The community hosted and fed us a great home made meal after the peregrinos entered Dr. Paul Barnes Community Park in the small Sacramento Delta farming town of Walnut Grove late Thursday afternoon. Local farm workers picked fresh corn, cantaloupe and watermelons and brought them to the marchers. We started early this morning after a brief prayer service and enjoyed walking alongside beautiful vistas next to the Sacramento River along orchards in the heart of the delta. We were greeted for lunch at a park in Courtland on the river by folks who came from Thornton to feed us as well as women who provided us with fresh handpicked pears from area orchards and folks from the migrant education center in Courtland.

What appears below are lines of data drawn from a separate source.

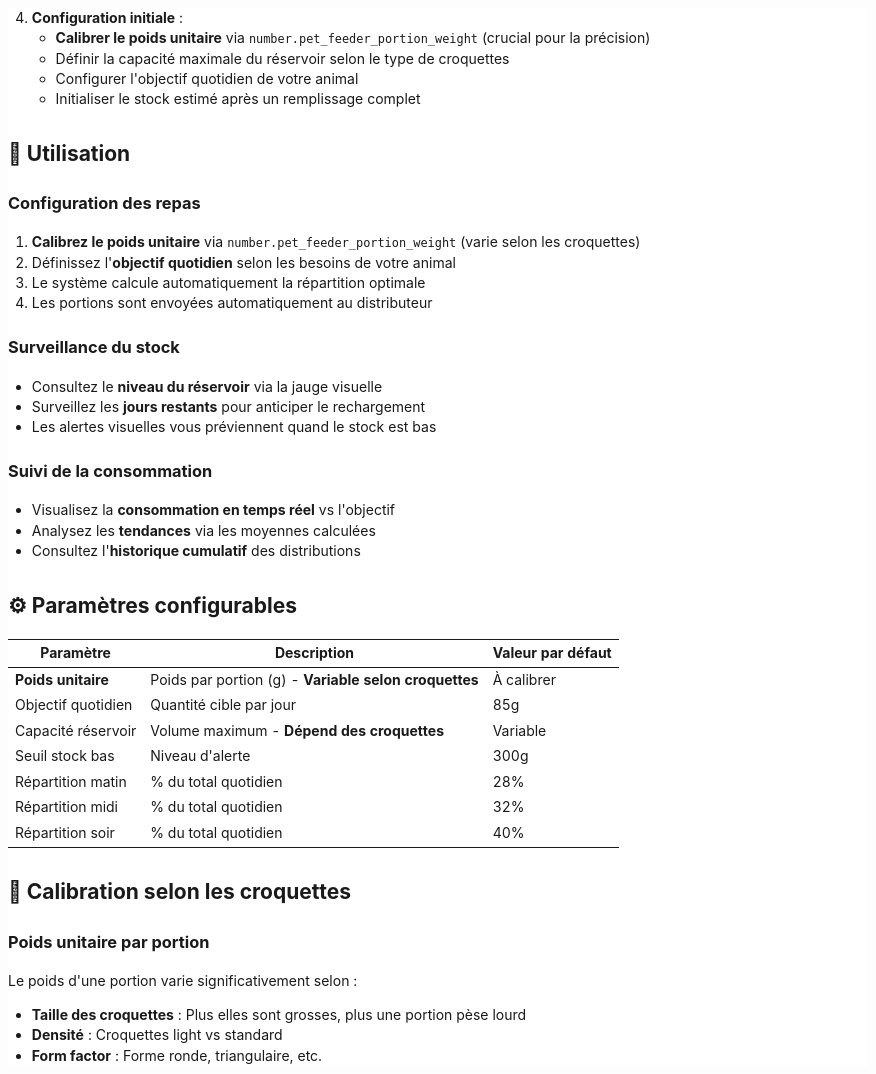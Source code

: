 4. **Configuration initiale** :
   - **Calibrer le poids unitaire** via `number.pet_feeder_portion_weight` (crucial pour la précision)
   - Définir la capacité maximale du réservoir selon le type de croquettes
   - Configurer l'objectif quotidien de votre animal
   - Initialiser le stock estimé après un remplissage complet

## 📱 Utilisation

### Configuration des repas
1. **Calibrez le poids unitaire** via `number.pet_feeder_portion_weight` (varie selon les croquettes)
2. Définissez l'**objectif quotidien** selon les besoins de votre animal
3. Le système calcule automatiquement la répartition optimale
4. Les portions sont envoyées automatiquement au distributeur

### Surveillance du stock
- Consultez le **niveau du réservoir** via la jauge visuelle
- Surveillez les **jours restants** pour anticiper le rechargement
- Les alertes visuelles vous préviennent quand le stock est bas

### Suivi de la consommation
- Visualisez la **consommation en temps réel** vs l'objectif
- Analysez les **tendances** via les moyennes calculées
- Consultez l'**historique cumulatif** des distributions

## ⚙️ Paramètres configurables

| Paramètre | Description | Valeur par défaut |
|-----------|-------------|------------------|
| **Poids unitaire** | Poids par portion (g) - **Variable selon croquettes** | À calibrer |
| Objectif quotidien | Quantité cible par jour | 85g |
| Capacité réservoir | Volume maximum - **Dépend des croquettes** | Variable |
| Seuil stock bas | Niveau d'alerte | 300g |
| Répartition matin | % du total quotidien | 28% |
| Répartition midi | % du total quotidien | 32% |
| Répartition soir | % du total quotidien | 40% |

## 🔧 Calibration selon les croquettes

### Poids unitaire par portion
Le poids d'une portion varie significativement selon :
- **Taille des croquettes** : Plus elles sont grosses, plus une portion pèse lourd
- **Densité** : Croquettes light vs standard
- **Form factor** : Forme ronde, triangulaire, etc.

Among those joining the march today were Monterey County Supervisor Fernando Armenta; Roberto de la Rosa, who is on the board of directors for the Cesar Chavez Foundation, and his wife, Teresa; and Luis Lopez, Carlos Boker and Mo Jourdane, former attorneys and regional directors of the Agricultural Labor Relations Board during the 1970s. (Mo Jourdane is also the author of El Cortito: The Struggle for the Health and Legal Protection of Farm Workers, a book detailing the 1970s campaign he helped lead to finally ban the infamous short-handled hoe and how Cesar Chavez and the farm worker movement helped bring about the abolition of that hated instrument that crippled so many farm workers.)

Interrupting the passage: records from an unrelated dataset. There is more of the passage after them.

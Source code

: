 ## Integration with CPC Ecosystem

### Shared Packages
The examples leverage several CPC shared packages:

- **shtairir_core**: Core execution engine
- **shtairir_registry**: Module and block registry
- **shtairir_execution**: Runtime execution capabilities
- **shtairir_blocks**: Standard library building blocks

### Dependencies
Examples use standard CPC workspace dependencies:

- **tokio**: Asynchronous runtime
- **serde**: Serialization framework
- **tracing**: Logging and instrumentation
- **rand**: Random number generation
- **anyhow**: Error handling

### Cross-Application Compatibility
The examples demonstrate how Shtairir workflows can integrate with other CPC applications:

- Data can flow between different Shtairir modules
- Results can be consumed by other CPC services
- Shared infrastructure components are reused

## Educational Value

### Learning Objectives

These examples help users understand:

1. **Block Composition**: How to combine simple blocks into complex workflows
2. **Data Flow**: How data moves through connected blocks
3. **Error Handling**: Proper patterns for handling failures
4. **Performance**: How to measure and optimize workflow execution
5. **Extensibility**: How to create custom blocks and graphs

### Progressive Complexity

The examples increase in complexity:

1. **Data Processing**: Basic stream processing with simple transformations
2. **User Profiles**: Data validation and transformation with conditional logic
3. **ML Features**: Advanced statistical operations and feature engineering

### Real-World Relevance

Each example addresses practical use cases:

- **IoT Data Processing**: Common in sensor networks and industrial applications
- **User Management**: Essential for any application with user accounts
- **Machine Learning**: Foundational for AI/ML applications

Today we are ending up at Franklin Elementary School in Franklin, near Elk Grove. On Saturday we begin from there and enter Sacramento, ending up downtown at our Lady of Guadalupe Catholic Church at 8th and T streets. This was the church where Cesar and the original peregrinos stayed the night before the end of that first historic march to Sacramento on Easter Sunday in 1966. We are inviting everyone to join us on Saturday for 6:30 p.m. Mass at the Guadalupe Church. Then from there we embark upon the final leg of the pilgrimage at 10 a.m. on Sunday to the north steps of the state Capitol.

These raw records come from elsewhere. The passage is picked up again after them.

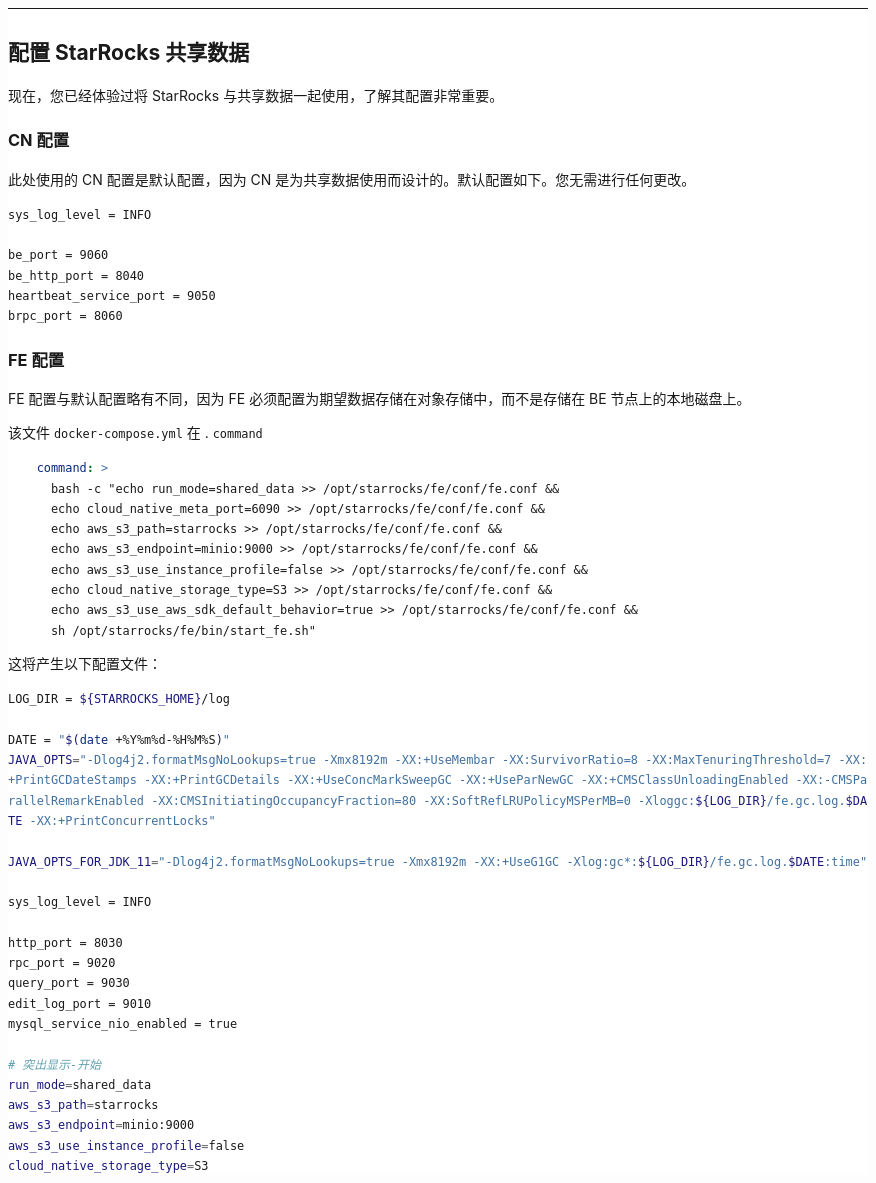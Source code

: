 <SQL />

---

## 配置 StarRocks 共享数据

现在，您已经体验过将 StarRocks 与共享数据一起使用，了解其配置非常重要。 

### CN 配置

此处使用的 CN 配置是默认配置，因为 CN 是为共享数据使用而设计的。默认配置如下。您无需进行任何更改。

```bash
sys_log_level = INFO

be_port = 9060
be_http_port = 8040
heartbeat_service_port = 9050
brpc_port = 8060
```

### FE 配置

FE 配置与默认配置略有不同，因为 FE 必须配置为期望数据存储在对象存储中，而不是存储在 BE 节点上的本地磁盘上。

该文件 `docker-compose.yml` 在 . `command`

```yml
    command: >
      bash -c "echo run_mode=shared_data >> /opt/starrocks/fe/conf/fe.conf &&
      echo cloud_native_meta_port=6090 >> /opt/starrocks/fe/conf/fe.conf &&
      echo aws_s3_path=starrocks >> /opt/starrocks/fe/conf/fe.conf &&
      echo aws_s3_endpoint=minio:9000 >> /opt/starrocks/fe/conf/fe.conf &&
      echo aws_s3_use_instance_profile=false >> /opt/starrocks/fe/conf/fe.conf &&
      echo cloud_native_storage_type=S3 >> /opt/starrocks/fe/conf/fe.conf &&
      echo aws_s3_use_aws_sdk_default_behavior=true >> /opt/starrocks/fe/conf/fe.conf &&
      sh /opt/starrocks/fe/bin/start_fe.sh"
```

这将产生以下配置文件：

```bash title='fe/fe.conf'
LOG_DIR = ${STARROCKS_HOME}/log

DATE = "$(date +%Y%m%d-%H%M%S)"
JAVA_OPTS="-Dlog4j2.formatMsgNoLookups=true -Xmx8192m -XX:+UseMembar -XX:SurvivorRatio=8 -XX:MaxTenuringThreshold=7 -XX:+PrintGCDateStamps -XX:+PrintGCDetails -XX:+UseConcMarkSweepGC -XX:+UseParNewGC -XX:+CMSClassUnloadingEnabled -XX:-CMSParallelRemarkEnabled -XX:CMSInitiatingOccupancyFraction=80 -XX:SoftRefLRUPolicyMSPerMB=0 -Xloggc:${LOG_DIR}/fe.gc.log.$DATE -XX:+PrintConcurrentLocks"

JAVA_OPTS_FOR_JDK_11="-Dlog4j2.formatMsgNoLookups=true -Xmx8192m -XX:+UseG1GC -Xlog:gc*:${LOG_DIR}/fe.gc.log.$DATE:time"

sys_log_level = INFO

http_port = 8030
rpc_port = 9020
query_port = 9030
edit_log_port = 9010
mysql_service_nio_enabled = true

# 突出显示-开始
run_mode=shared_data
aws_s3_path=starrocks
aws_s3_endpoint=minio:9000
aws_s3_use_instance_profile=false
cloud_native_storage_type=S3
```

Members of the Chavez family are also joining us Saturday and Sunday, including Cesar’s son, Paul Chavez, president of the Cesar Chavez Foundation, and some of his children; Cesar’s oldest daughter, Sylvia Delgado and her husband, George; and Becky Chavez, a daughter of Cesar’s late brother, Richard Chavez, and her daughters.
I want to express gratitude to my wife, Sonia, who was able to accompany us the past 11 days of this pilgrimage, marching and assisting with the many logistics associated with the trek.